You may have heard that going for a run, pumping some weights, or doing a HIIT will get rid of your hangover.

“sweating out” a hangover is one of the oldest tricks in the book and recommended by many.

But is there any science to back this up?

With so many hangover cure myths out there, it's hard to separate the facts from the fads. In this article, we’re going to take a closer look at the causes of a hangover and whether exercise is a good idea, or something that's best avoided.

How does alcohol affect the body?

The science of hangovers is complicated and involves lots of different pathways. The following factors are some of the main ways that scientists believe we get hangovers:

1. Dehydration
Alcohol is a diuretic which means it makes you produce more urine. It does this by blocking the release of a hormone called vasopressin from your pituitary gland. This hormone is essential for water regulation via your kidneys. As a result, drinking alcohol without proper hydration can lead to dehydration.

2. Poor sleep quality
Alcohol is well-known to reduce sleep quality by preventing your brain from reaching the deeper stages of sleep. In particular, studies show that alcohol blocks your brain from reaching the REM stage of sleep. It’s why you won’t feel fully rested even if you’ve slept enough hours.(1)

3. Inflammation
Alcohol is broken down by your liver to produce toxic by-products such as acetaldehyde. Acetaldehyde is broken down further into harmless acetic acid. Drinking over your limits can result in a build-up of acetaldehyde which is highly toxic. It breaks down to form free radicals which react with your cells causing cellular inflammation.(2)

As a result, you end up with the following common hangover symptoms:

  • Headache
  • Inability to concentrate
  • Irritability
  • Nausea and vomiting
  • muscle aches
  • high heart rate
  • lack of energy and focus

Risks of exercise when hungover

If you’ve had a big night out, chances are, your body has been through the works. You’re likely to be dehydrated and levels of inflammation in your muscles are much higher than usual.

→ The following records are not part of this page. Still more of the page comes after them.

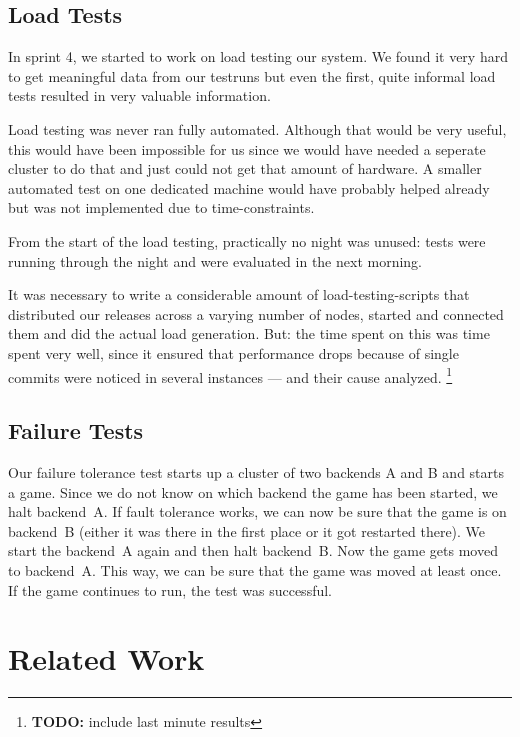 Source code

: \documentclass[11pt,a4paper]{report}
\newcommand{\hi}[1]{{\color{red}\em #1\/}\\}
\newcommand{\todo}[1]{\footnote{{\color{red} {\bf TODO:} #1}}}
\begin{document}
\section{Load Tests}
In sprint 4, we started to work on load testing our system. We found it very
hard to get meaningful data from our testruns but even the first, quite informal
load tests resulted in very valuable information.

Load testing was never ran fully automated. Although that would be very useful,
this would have been impossible for us since we would have needed a seperate
cluster to do that and just could not get that amount of hardware.
A smaller automated test on one dedicated machine would have probably helped
already but was not implemented due to time-constraints.

From the start of the load testing, practically no night was unused: tests were
running through the night and were evaluated in the next morning.

It was necessary to write a considerable amount of load-testing-scripts that
distributed our releases across a varying number of nodes, started and connected
them and did the actual load generation. But: the time spent on this was time
spent very well, since it ensured that performance drops because of single
commits were noticed in several instances --- and their cause analyzed.
\todo{include last minute results}
\section{Failure Tests}
Our failure tolerance test starts up a cluster of two backends A and B and starts
a game.
Since we do not know on which backend the game has been started, we halt
backend~A. If fault tolerance works, we can now be sure that the game is on backend~B
(either it was there in the first place or it got restarted there).
We start the backend~A again and then halt backend~B. Now the game gets moved to
backend~A. This way, we can be sure that the game was moved at least once.
If the game continues to run, the test was successful.

\chapter{Related Work}

\end{document}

Here are some important points to be aware of before choosing to exercise when hungover: 

1. Cardiovascular pressure

It's well known that drinking alcohol has an impact on your cardiovascular system. In particular, your resting heart rate is elevated compared to normal. This is thought to occur because of a dysregulation in the autonomic nervous system that controls heart rate variability.(3)(4)

"Holiday heart syndrome is" the name given to arrhythmias that develop after binge drinking in people who don’t have an underlying heart condition. Elevated stress levels and dehydration are thought to be the likely cause of Holiday heart syndrome.(5)

2.  Impaired recovery 

Binge drinking has a significant impact on the endocrine system, insulin regulation, and protein synthesis. As a result, stress hormones such are cortisol levels are elevated.(6)(7)

The combination of these factors provides a less than ideal environment for muscle function, growth and recovery. 

3. Further dehydration 

This is an obvious point, but dehydration is exacerbated by exercise as you lose water through sweat. If you've woken up with a hangover, you're likely to be dehydrated already and exercise will compound this.

4. Brain fog

Hangovers are associated with reduced concentration and focus which has been shown to increase the risk of accidents. Recreational skiers have been shown to be prone to more accidents when hungover which you could have probably guessed.(8)

Is exercise good when hungover?

It's not all doom and gloom when it comes to exercising when hungover. 

On the flip side, exercise increases the release of endorphins which are "feel good" hormones. Movement can help dissipate stress, increase blood flow and loosen tight muscles and joints. 

With that said, these benefits can be achieved with lighter exercises such as yoga and stretching which may be a better option than hitting the gym when hungover. 

Can you “sweat out toxins” when hungover?

Lots of people believe that you can "sweat out toxins" which will help shake off a hangover. But unfortunately, there's no logical scientific basis for this.

There are no mysterious "toxins" to sweat out. 

By the time you have woken up with a hangover, damage from alcohol and its toxic by-products has already happened. The only things that help at this stage are time, rest, and proper hydration. 

Anything else to consider?

Hangovers are a sign from your body that you've been drinking too much alcohol for your liver to handle. 

The best way to recover from a hangover is to prevent getting one in the first place. Aside from drinking less alcohol, eating before going out, and keeping well-hydrated help. 

In addition, sticking to lighter-colored drinks can also help because they contain fewer congeners. Congeners are biologically active compounds formed naturally when alcohol such as wine and whiskey are made. They are responsible for the distinctive tastes and aromas you get with these drinks. But unfortunately, they are known to make hangovers worse. 

Is exercise good for hangovers? - Final verdict

That brings us to the end of our look into exercising when hungover. 

Intense exercise is likely to put unnecessary pressure on your recovering body and comes with some risks to be aware of. 

On the other hand, exercise can increase “feel-good” neurohormones that may make you feel better in the short term. 

Overall, it may be a better idea to rest up and wait until you've fully recovered. However, if you're still keen on some movement when hungover, lighter exercise such as yoga and stretching is preferable.